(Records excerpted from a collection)
________
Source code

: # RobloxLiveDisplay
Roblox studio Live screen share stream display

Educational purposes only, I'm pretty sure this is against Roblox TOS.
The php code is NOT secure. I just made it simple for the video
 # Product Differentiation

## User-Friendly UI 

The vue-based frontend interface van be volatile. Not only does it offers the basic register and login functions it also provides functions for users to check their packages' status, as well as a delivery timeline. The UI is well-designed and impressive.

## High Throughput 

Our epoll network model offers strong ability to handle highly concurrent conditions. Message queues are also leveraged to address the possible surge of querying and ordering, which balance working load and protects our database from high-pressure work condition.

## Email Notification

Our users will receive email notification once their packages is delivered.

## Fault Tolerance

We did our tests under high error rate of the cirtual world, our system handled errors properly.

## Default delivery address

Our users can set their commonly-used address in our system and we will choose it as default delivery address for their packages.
________
→ **Work to complete**
Using the data above, return each line that includes the word "code".

→ **Response**
Source code
The php code is NOT secure. I just made it simple for the video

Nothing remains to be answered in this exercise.